We now learn – from Der Spiegel last week and today’s NYT – that Goldman Sachs has not only helped or encouraged some European governments to hide a large part of their debts, but it also endeavored to do so for Greece as recently as last November. These actions are fundamentally destabilizing to the global financial system, as they undermine: the eurozone area; all attempts to bring greater transparency to government accounting; and the most basic principles that underlie well-functioning markets. When the data are all lies, the outcomes are all bad – see the subprime mortgage crisis for further detail.

A single rogue trader can bring down a bank – remember the case of Barings. But a single rogue bank can bring down the world’s financial system.

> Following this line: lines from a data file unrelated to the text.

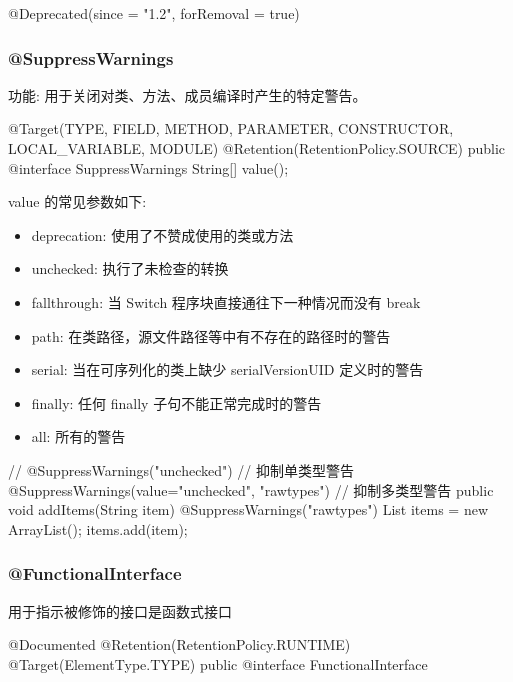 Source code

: \begin{Java}
@Deprecated(since = "1.2", forRemoval = true)
\end{Java}

\subsubsection*{@SuppressWarnings}

功能: 用于关闭对类、方法、成员编译时产生的特定警告。

\begin{Java}
@Target({TYPE, FIELD, METHOD, PARAMETER, CONSTRUCTOR, LOCAL_VARIABLE, MODULE})
@Retention(RetentionPolicy.SOURCE)
public @interface SuppressWarnings {
    String[] value();
}
\end{Java}

value 的常见参数如下:
\begin{itemize}
    \item deprecation: 使用了不赞成使用的类或方法
    \item unchecked: 执行了未检查的转换
    \item fallthrough: 当 Switch 程序块直接通往下一种情况而没有 break
    \item path: 在类路径，源文件路径等中有不存在的路径时的警告
    \item serial: 当在可序列化的类上缺少 serialVersionUID 定义时的警告
    \item finally: 任何 finally 子句不能正常完成时的警告
    \item all: 所有的警告
\end{itemize}

\begin{Java}
// @SuppressWarnings("unchecked")                   // 抑制单类型警告
@SuppressWarnings(value={"unchecked", "rawtypes"})  // 抑制多类型警告
public void addItems(String item){  
  @SuppressWarnings("rawtypes")  
   List items = new ArrayList();  
   items.add(item);  
}
\end{Java}

\subsubsection*{@FunctionalInterface}

用于指示被修饰的接口是函数式接口
\begin{Java}
@Documented
@Retention(RetentionPolicy.RUNTIME)
@Target(ElementType.TYPE)
public @interface FunctionalInterface {}
\end{Java}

Goldman will dismiss this as “business as usual” and, to be sure, a few phone calls around Washington will help ensure that Goldman’s primary supervisor – now the Fed – looks the other way.

But the affair is now out of Ben Bernanke’s hands, and quite far from people who are easily swayed by the White House. It goes immediately to the European Commission, which has jurisdiction over eurozone budget issues. Faced with enormous pressure from those eurozone countries now on the hook for saving Greece, the Commission will surely launch a special audit of Goldman and all its European clients.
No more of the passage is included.